## Your goal
Carry over every entry exactly as it appears in the records.

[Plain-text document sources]
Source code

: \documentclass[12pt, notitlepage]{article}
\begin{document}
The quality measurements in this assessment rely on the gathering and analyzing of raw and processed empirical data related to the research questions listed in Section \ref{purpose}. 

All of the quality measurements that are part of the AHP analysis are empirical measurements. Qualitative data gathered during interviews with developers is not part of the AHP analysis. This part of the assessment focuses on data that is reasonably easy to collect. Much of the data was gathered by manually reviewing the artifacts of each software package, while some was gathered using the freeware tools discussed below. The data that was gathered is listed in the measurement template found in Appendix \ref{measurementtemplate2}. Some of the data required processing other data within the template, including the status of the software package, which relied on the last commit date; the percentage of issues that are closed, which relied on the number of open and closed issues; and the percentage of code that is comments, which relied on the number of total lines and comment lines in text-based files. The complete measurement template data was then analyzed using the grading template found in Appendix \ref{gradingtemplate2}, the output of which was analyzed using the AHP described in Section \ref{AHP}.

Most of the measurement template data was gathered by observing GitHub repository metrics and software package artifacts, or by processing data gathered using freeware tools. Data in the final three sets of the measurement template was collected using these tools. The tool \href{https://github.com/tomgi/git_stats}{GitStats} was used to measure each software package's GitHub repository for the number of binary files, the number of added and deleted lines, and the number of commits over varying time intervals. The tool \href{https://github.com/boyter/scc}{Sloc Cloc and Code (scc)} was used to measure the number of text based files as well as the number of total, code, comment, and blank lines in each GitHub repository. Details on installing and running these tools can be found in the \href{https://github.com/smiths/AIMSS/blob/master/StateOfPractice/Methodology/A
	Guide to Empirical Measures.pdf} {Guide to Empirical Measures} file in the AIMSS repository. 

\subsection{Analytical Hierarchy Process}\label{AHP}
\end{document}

## Response below
Source code

: \documentclass[12pt, notitlepage]{article}
\begin{document}
The quality measurements in this assessment rely on the gathering and analyzing of raw and processed empirical data related to the research questions listed in Section \ref{purpose}. 

All of the quality measurements that are part of the AHP analysis are empirical measurements. Qualitative data gathered during interviews with developers is not part of the AHP analysis. This part of the assessment focuses on data that is reasonably easy to collect. Much of the data was gathered by manually reviewing the artifacts of each software package, while some was gathered using the freeware tools discussed below. The data that was gathered is listed in the measurement template found in Appendix \ref{measurementtemplate2}. Some of the data required processing other data within the template, including the status of the software package, which relied on the last commit date; the percentage of issues that are closed, which relied on the number of open and closed issues; and the percentage of code that is comments, which relied on the number of total lines and comment lines in text-based files. The complete measurement template data was then analyzed using the grading template found in Appendix \ref{gradingtemplate2}, the output of which was analyzed using the AHP described in Section \ref{AHP}.

Most of the measurement template data was gathered by observing GitHub repository metrics and software package artifacts, or by processing data gathered using freeware tools. Data in the final three sets of the measurement template was collected using these tools. The tool \href{https://github.com/tomgi/git_stats}{GitStats} was used to measure each software package's GitHub repository for the number of binary files, the number of added and deleted lines, and the number of commits over varying time intervals. The tool \href{https://github.com/boyter/scc}{Sloc Cloc and Code (scc)} was used to measure the number of text based files as well as the number of total, code, comment, and blank lines in each GitHub repository. Details on installing and running these tools can be found in the \href{https://github.com/smiths/AIMSS/blob/master/StateOfPractice/Methodology/A
	Guide to Empirical Measures.pdf} {Guide to Empirical Measures} file in the AIMSS repository. 

\subsection{Analytical Hierarchy Process}\label{AHP}
\end{document}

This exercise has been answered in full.